▶ **To do**
Each line holding the string "gmaps" is to be copied from the data.

Stored items:
*** Begin section ***

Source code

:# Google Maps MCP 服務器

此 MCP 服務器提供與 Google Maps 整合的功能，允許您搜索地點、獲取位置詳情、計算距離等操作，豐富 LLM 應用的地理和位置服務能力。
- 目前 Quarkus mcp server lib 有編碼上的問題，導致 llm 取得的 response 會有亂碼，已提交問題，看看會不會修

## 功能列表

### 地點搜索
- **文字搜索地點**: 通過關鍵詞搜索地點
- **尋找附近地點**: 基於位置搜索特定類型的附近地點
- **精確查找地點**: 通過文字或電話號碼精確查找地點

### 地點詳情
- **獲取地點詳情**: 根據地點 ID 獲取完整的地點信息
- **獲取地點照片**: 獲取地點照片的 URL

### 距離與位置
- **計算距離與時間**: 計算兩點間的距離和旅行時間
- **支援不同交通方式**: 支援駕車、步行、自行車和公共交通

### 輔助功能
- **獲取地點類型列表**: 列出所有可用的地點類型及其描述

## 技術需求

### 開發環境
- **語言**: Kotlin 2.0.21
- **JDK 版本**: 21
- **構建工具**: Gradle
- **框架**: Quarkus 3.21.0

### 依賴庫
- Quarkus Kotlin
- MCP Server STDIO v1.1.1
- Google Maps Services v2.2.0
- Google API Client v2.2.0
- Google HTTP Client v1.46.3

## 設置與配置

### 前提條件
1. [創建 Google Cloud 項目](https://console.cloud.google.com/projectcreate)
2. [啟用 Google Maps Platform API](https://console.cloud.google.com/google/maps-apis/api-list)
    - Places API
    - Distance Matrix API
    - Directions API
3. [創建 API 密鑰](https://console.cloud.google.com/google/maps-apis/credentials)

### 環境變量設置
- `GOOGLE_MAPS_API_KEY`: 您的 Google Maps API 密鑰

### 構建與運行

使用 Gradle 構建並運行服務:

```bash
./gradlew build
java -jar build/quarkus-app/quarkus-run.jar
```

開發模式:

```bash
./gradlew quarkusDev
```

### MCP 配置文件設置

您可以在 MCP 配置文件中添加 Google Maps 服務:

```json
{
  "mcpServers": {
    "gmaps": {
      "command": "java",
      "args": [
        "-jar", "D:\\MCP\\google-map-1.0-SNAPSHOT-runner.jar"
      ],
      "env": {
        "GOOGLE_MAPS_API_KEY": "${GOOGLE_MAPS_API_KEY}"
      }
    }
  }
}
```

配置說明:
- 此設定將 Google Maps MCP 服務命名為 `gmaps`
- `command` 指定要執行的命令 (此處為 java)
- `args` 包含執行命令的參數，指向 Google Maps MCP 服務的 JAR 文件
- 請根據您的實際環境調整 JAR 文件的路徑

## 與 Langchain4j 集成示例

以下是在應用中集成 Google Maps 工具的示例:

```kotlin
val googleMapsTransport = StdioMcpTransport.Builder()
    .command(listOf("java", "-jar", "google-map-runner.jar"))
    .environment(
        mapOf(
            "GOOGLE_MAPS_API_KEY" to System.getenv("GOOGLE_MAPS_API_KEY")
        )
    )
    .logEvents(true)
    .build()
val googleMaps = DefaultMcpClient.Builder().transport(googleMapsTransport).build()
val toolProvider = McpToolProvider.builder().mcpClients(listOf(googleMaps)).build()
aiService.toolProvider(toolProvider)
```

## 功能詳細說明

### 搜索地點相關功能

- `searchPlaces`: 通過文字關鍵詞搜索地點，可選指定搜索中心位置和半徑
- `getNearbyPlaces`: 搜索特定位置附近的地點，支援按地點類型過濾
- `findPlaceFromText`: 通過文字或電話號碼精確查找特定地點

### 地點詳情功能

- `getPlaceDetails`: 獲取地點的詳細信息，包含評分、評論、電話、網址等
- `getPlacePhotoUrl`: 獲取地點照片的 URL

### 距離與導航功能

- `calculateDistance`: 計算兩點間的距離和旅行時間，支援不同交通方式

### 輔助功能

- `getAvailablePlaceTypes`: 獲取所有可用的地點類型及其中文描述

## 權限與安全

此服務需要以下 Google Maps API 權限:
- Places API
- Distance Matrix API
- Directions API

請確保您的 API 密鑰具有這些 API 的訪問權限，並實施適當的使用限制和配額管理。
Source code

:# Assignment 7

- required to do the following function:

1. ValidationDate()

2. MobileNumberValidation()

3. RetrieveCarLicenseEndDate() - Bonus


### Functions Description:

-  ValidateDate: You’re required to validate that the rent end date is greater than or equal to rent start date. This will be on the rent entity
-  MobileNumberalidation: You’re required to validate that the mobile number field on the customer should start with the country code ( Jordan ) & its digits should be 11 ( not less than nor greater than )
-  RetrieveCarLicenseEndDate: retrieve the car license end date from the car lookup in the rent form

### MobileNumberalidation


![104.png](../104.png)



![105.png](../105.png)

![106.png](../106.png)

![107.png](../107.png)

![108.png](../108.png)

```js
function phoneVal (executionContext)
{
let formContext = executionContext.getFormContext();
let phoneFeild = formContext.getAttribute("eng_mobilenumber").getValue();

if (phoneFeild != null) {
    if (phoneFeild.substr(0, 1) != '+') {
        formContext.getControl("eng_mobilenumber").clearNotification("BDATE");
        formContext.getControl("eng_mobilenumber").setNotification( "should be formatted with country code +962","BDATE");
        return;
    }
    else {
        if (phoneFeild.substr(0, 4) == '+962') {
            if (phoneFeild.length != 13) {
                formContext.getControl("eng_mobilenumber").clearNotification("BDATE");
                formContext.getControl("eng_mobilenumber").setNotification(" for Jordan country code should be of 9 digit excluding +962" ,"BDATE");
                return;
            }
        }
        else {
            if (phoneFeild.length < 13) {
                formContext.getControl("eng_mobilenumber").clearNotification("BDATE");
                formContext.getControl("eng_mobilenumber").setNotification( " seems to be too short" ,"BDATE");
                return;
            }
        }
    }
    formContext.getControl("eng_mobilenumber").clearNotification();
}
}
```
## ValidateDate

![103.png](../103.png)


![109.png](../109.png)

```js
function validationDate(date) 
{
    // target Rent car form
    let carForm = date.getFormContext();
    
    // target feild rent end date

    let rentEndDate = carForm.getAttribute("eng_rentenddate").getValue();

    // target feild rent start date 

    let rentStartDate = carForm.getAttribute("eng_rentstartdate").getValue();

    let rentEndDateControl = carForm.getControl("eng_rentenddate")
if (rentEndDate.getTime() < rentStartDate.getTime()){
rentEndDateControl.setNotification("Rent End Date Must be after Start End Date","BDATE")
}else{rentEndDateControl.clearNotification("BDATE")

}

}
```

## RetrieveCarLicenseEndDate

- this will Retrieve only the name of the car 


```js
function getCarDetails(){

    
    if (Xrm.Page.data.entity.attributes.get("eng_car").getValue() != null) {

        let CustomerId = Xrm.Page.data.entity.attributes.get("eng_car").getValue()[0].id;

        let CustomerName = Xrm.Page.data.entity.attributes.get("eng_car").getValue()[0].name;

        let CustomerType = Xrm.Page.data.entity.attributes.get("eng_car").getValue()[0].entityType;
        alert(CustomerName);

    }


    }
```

*** End section ***

▶ **Task solution**
    "gmaps": {
- 此設定將 Google Maps MCP 服務命名為 `gmaps`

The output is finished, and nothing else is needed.